►

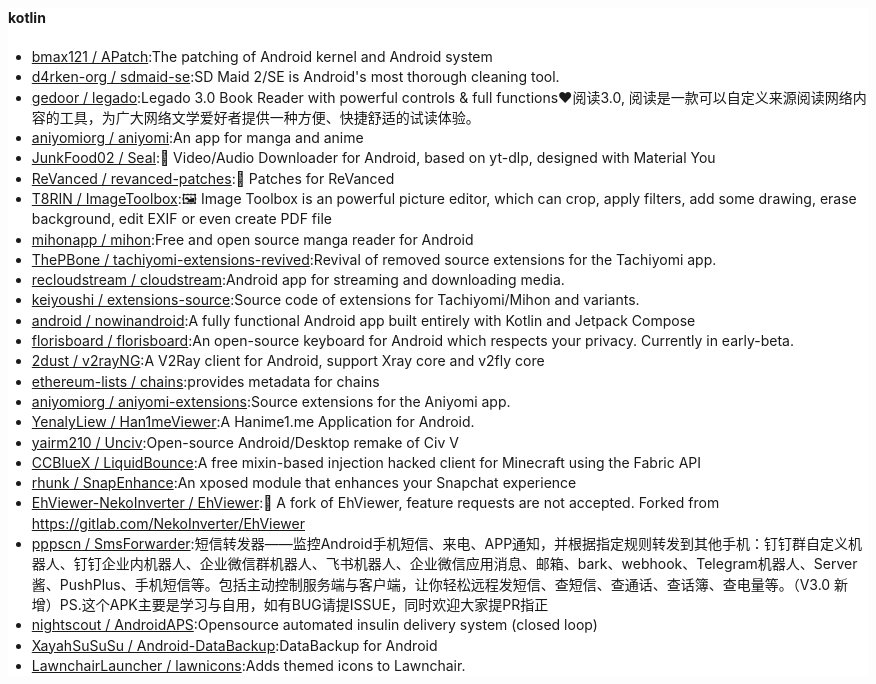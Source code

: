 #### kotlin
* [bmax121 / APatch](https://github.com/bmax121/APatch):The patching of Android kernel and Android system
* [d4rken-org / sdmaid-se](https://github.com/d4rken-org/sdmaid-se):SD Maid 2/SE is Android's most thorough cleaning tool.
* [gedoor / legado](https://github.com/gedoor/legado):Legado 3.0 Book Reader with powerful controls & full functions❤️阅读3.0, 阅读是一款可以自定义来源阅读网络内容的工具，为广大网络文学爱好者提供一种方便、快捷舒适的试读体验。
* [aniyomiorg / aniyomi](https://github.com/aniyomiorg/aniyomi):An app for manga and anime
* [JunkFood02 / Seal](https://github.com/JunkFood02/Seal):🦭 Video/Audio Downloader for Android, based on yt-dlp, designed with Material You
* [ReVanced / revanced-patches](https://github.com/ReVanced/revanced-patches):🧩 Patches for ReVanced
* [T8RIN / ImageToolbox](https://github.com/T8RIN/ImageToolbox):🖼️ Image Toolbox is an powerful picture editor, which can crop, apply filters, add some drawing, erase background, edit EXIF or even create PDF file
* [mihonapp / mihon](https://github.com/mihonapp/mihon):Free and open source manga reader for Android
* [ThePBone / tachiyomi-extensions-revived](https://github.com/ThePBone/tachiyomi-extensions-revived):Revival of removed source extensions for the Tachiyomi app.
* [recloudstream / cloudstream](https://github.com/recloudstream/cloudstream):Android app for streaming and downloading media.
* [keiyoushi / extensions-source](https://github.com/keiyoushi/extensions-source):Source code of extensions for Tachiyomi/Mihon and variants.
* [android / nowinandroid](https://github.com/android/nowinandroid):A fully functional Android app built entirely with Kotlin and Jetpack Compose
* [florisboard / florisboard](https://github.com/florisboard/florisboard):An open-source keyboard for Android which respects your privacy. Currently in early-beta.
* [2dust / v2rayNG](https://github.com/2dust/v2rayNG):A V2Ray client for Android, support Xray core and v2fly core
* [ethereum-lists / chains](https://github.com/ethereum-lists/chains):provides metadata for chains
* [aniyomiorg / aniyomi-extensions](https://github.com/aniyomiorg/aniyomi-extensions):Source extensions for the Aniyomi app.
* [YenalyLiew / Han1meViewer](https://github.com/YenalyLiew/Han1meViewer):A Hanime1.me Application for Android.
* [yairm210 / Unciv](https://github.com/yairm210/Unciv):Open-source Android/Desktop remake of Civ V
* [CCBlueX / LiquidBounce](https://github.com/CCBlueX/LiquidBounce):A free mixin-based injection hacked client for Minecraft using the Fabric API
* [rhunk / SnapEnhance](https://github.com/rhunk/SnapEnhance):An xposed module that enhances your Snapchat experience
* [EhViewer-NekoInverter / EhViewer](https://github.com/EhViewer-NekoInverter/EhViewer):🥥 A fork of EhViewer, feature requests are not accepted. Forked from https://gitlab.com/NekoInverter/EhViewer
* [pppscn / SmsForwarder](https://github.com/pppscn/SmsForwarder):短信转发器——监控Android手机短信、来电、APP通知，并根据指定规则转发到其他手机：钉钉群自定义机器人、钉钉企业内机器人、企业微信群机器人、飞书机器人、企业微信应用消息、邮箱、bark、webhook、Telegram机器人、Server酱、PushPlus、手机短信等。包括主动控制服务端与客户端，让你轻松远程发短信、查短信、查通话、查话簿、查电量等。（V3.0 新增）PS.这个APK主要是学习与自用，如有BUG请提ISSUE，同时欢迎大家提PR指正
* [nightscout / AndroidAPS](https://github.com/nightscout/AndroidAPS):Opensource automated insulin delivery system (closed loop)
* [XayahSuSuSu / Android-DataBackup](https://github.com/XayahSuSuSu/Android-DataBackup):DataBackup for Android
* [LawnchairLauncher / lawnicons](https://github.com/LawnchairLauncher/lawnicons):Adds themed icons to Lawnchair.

◄
►

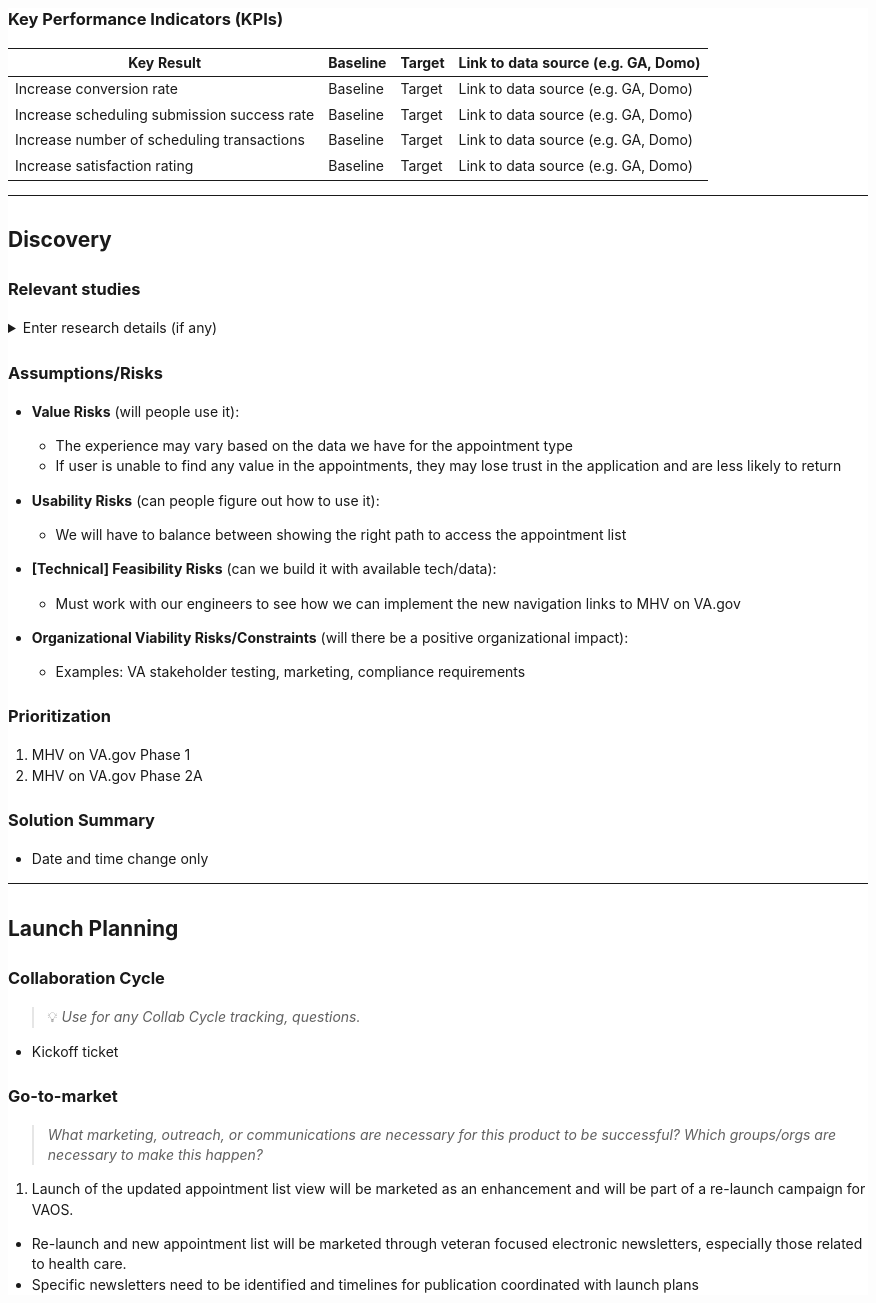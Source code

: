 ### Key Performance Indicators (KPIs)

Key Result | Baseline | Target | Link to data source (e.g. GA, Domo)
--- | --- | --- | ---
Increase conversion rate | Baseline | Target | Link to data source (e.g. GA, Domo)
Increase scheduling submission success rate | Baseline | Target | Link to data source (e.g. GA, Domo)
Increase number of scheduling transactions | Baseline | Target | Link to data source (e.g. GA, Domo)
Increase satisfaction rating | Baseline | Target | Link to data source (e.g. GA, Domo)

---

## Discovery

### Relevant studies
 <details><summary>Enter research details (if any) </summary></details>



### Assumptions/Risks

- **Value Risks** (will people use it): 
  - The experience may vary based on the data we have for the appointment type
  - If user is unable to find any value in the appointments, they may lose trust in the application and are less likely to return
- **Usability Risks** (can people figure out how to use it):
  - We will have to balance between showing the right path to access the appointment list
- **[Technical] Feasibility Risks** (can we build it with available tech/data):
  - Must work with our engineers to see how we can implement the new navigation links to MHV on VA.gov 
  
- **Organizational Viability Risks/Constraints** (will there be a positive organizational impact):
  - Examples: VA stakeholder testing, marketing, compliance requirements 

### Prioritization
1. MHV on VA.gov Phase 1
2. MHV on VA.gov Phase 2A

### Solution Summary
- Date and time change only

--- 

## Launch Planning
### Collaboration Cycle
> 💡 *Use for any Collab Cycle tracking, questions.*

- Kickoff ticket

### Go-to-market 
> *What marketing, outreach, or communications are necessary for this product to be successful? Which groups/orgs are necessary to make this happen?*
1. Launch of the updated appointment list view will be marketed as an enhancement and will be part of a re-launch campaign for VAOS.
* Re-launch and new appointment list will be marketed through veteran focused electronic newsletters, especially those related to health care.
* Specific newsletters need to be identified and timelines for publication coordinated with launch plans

◄
►

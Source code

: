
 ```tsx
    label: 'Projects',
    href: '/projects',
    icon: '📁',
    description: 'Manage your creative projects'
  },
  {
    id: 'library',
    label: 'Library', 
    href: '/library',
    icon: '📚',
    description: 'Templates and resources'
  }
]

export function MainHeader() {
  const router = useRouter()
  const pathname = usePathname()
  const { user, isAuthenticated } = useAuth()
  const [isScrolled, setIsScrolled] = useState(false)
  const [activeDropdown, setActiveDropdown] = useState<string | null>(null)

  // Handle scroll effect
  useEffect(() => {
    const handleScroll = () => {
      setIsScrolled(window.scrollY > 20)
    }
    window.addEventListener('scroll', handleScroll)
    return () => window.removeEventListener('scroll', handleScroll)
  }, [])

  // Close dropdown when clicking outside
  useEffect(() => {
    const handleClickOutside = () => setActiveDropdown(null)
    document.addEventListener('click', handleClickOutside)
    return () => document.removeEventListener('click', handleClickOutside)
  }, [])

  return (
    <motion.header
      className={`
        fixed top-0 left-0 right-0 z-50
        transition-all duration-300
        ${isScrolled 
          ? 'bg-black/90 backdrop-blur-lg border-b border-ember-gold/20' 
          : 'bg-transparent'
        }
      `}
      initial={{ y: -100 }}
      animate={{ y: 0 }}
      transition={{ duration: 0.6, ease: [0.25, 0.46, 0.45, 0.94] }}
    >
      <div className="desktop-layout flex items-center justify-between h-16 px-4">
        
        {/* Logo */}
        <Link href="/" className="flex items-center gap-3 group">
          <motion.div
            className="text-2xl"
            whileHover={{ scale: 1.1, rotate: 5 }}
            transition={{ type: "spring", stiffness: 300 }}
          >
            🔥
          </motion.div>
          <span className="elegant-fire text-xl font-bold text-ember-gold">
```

◄

WORK TASK:
Going back over the entries above, copy word for word every line from the one that has "<details><summary>Enter research details" on through the one that has "with launch plans".

RESPONSE TO THIS TASK:
 <details><summary>Enter research details (if any) </summary></details>



### Assumptions/Risks

- **Value Risks** (will people use it): 
  - The experience may vary based on the data we have for the appointment type
  - If user is unable to find any value in the appointments, they may lose trust in the application and are less likely to return
- **Usability Risks** (can people figure out how to use it):
  - We will have to balance between showing the right path to access the appointment list
- **[Technical] Feasibility Risks** (can we build it with available tech/data):
  - Must work with our engineers to see how we can implement the new navigation links to MHV on VA.gov 
  
- **Organizational Viability Risks/Constraints** (will there be a positive organizational impact):
  - Examples: VA stakeholder testing, marketing, compliance requirements 

### Prioritization
1. MHV on VA.gov Phase 1
2. MHV on VA.gov Phase 2A

### Solution Summary
- Date and time change only

--- 

## Launch Planning
### Collaboration Cycle
> 💡 *Use for any Collab Cycle tracking, questions.*

- Kickoff ticket

### Go-to-market 
> *What marketing, outreach, or communications are necessary for this product to be successful? Which groups/orgs are necessary to make this happen?*
1. Launch of the updated appointment list view will be marketed as an enhancement and will be part of a re-launch campaign for VAOS.
* Re-launch and new appointment list will be marketed through veteran focused electronic newsletters, especially those related to health care.
* Specific newsletters need to be identified and timelines for publication coordinated with launch plans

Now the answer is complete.